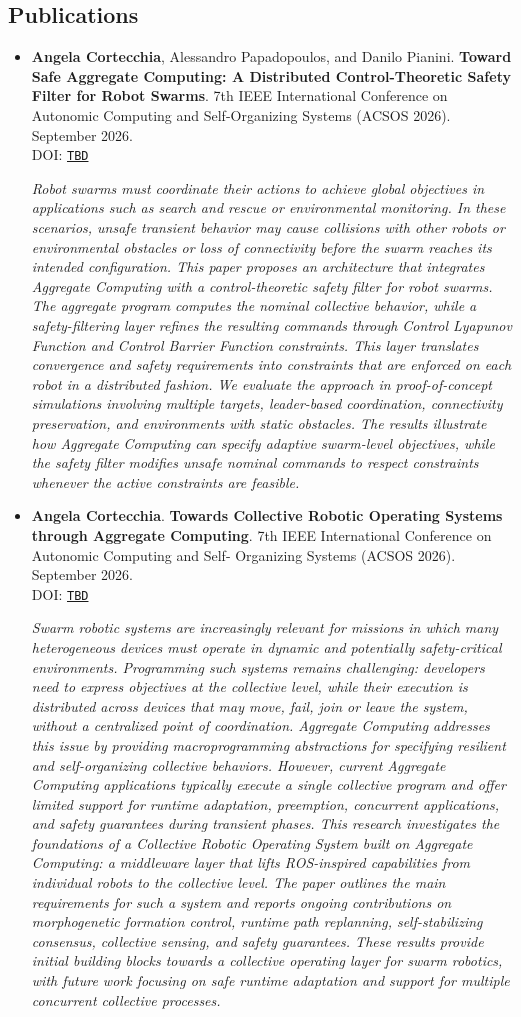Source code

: \documentclass[11pt]{scrartcl}
\newcommand{\pubentry}[6]{%
  \item
  #1.
  \textbf{#2}.
  #3.
  #4.
  \if\relax\detokenize{#6}\relax\else
    \\ DOI: \href{https://doi.org/#6}{\texttt{#6}}%
  \fi

  \begin{sloppypar}
    \vspace{8pt}
    \textit{#5}
    \vspace{8pt}
  \end{sloppypar}
}
\newenvironment{publications}
  {%
    \subsection*{Publications}
    \begin{itemize}
  }
  {%
    \end{itemize}
  }
\begin{document}
\begin{publications}
  \pubentry
  {\textbf{Angela Cortecchia}, Alessandro Papadopoulos, and Danilo Pianini}
  {Toward Safe Aggregate Computing: A Distributed Control-Theoretic Safety Filter for Robot Swarms}
  {7th IEEE International Conference on Autonomic Computing and Self-Organizing Systems (ACSOS 2026)}
  {September 2026}
  {Robot swarms must coordinate their actions to achieve global objectives in applications such as search and rescue or environmental monitoring. In these scenarios, unsafe transient behavior may cause collisions with other robots or environmental obstacles or loss of connectivity before the swarm reaches its intended configuration. This paper proposes an architecture that integrates Aggregate Computing with a control-theoretic safety filter for robot swarms. The aggregate program computes the nominal collective behavior, while a safety-filtering layer refines the resulting commands through Control Lyapunov Function and Control Barrier Function constraints. This layer translates convergence and safety requirements into constraints that are enforced on each robot in a distributed fashion. We evaluate the approach in proof-of-concept simulations involving multiple targets, leader-based coordination, connectivity preservation, and environments with static obstacles. The results illustrate how Aggregate Computing can specify adaptive swarm-level objectives, while the safety filter modifies unsafe nominal commands to respect constraints whenever the active constraints are feasible.}
  {TBD}

  \pubentry
  {\textbf{Angela Cortecchia}}
  {Towards Collective Robotic Operating Systems through Aggregate Computing}
  {7th IEEE International Conference on Autonomic Computing and Self- Organizing Systems (ACSOS 2026)}
  {September 2026}
  {Swarm robotic systems are increasingly relevant for missions in which many heterogeneous devices must operate in dynamic and potentially safety-critical environments. Programming such systems remains challenging: developers need to express objectives at the collective level, while their execution is distributed across devices that may move, fail, join or leave the system, without a centralized point of coordination. Aggregate Computing addresses this issue by providing macroprogramming abstractions for specifying resilient and self-organizing collective behaviors. However, current Aggregate Computing applications typically execute a single collective program and offer limited support for runtime adaptation, preemption, concurrent applications, and safety guarantees during transient phases. This research investigates the foundations of a Collective Robotic Operating System built on Aggregate Computing: a middleware layer that lifts ROS-inspired capabilities from individual robots to the collective level. The paper outlines the main requirements for such a system and reports ongoing contributions on morphogenetic formation control, runtime path replanning, self-stabilizing consensus, collective sensing, and safety guarantees. These results provide initial building blocks towards a collective operating layer for swarm robotics, with future work focusing on safe runtime adaptation and support for multiple concurrent collective processes.}
  {TBD}


\end{publications}
\end{document}
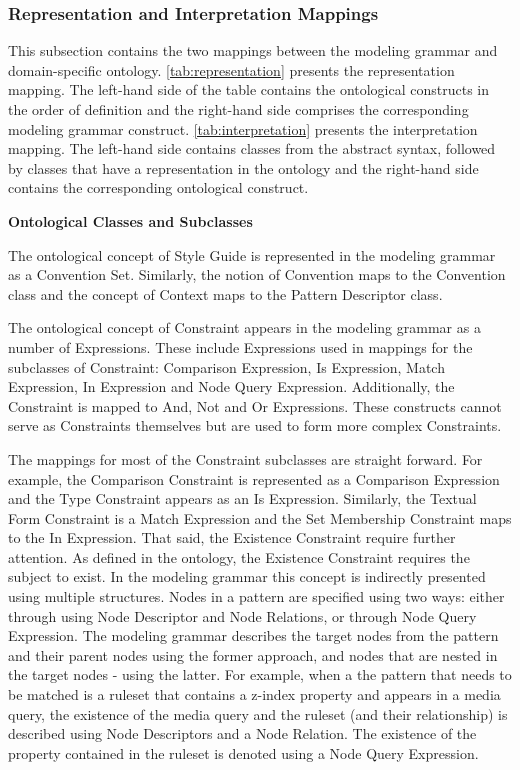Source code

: \subsubsection{Representation and Interpretation Mappings} 

This subsection contains the two mappings between the modeling grammar and domain-specific ontology.
\autoref{tab:representation} presents the representation mapping. The left-hand side of the table
contains the ontological constructs in the order of definition and the right-hand side comprises the
corresponding modeling grammar construct. \autoref{tab:interpretation} presents the interpretation
mapping. The left-hand side contains classes from the abstract syntax, followed by classes that have
a representation in the ontology and the right-hand side contains the corresponding ontological
construct.





\textbf{Ontological Classes and Subclasses}

The ontological concept of Style Guide is represented in the modeling grammar
as a Convention Set. Similarly, the notion of Convention maps to the
Convention class and the concept of Context maps to the Pattern Descriptor
class.

The ontological concept of Constraint appears in the modeling grammar as a
number of Expressions. These include Expressions used in mappings for the
subclasses of Constraint: Comparison Expression, Is Expression, Match
Expression, In Expression and Node Query Expression. Additionally, the
Constraint is mapped to And, Not and Or Expressions. These constructs cannot
serve as Constraints themselves but are used to form more complex Constraints.

The mappings for most of the Constraint subclasses are straight forward. For
example, the Comparison Constraint is represented as a Comparison Expression
and the Type Constraint appears as an Is Expression. Similarly, the Textual
Form Constraint is a Match Expression and the Set Membership Constraint maps
to the In Expression. That said, the Existence Constraint require further
attention. As defined in the ontology, the Existence Constraint requires the
subject to exist. In the modeling grammar this concept is indirectly presented
using multiple structures. Nodes in a pattern are specified using two ways:
either through using Node Descriptor and Node Relations, or through Node Query
Expression. The modeling grammar describes the target nodes from the pattern
and their parent nodes using the former approach, and nodes that are nested in
the target nodes - using the latter. For example, when a the pattern that
needs to be matched is a ruleset that contains a z-index property and appears
in a media query, the existence of the media query and the ruleset (and their
relationship) is described using Node Descriptors and a Node Relation. The
existence of the property contained in the ruleset is denoted using a Node
Query Expression.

══════════

### EXERCISE REQUIREMENTS
Set down exactly the lines of the data above, beginning with the line that has "Convention class and" and ending with the line that has "example, the Comparison", and no others.

### ANSWER TO THIS PROBLEM
Convention class and the concept of Context maps to the Pattern Descriptor
class.

The ontological concept of Constraint appears in the modeling grammar as a
number of Expressions. These include Expressions used in mappings for the
subclasses of Constraint: Comparison Expression, Is Expression, Match
Expression, In Expression and Node Query Expression. Additionally, the
Constraint is mapped to And, Not and Or Expressions. These constructs cannot
serve as Constraints themselves but are used to form more complex Constraints.

The mappings for most of the Constraint subclasses are straight forward. For
example, the Comparison Constraint is represented as a Comparison Expression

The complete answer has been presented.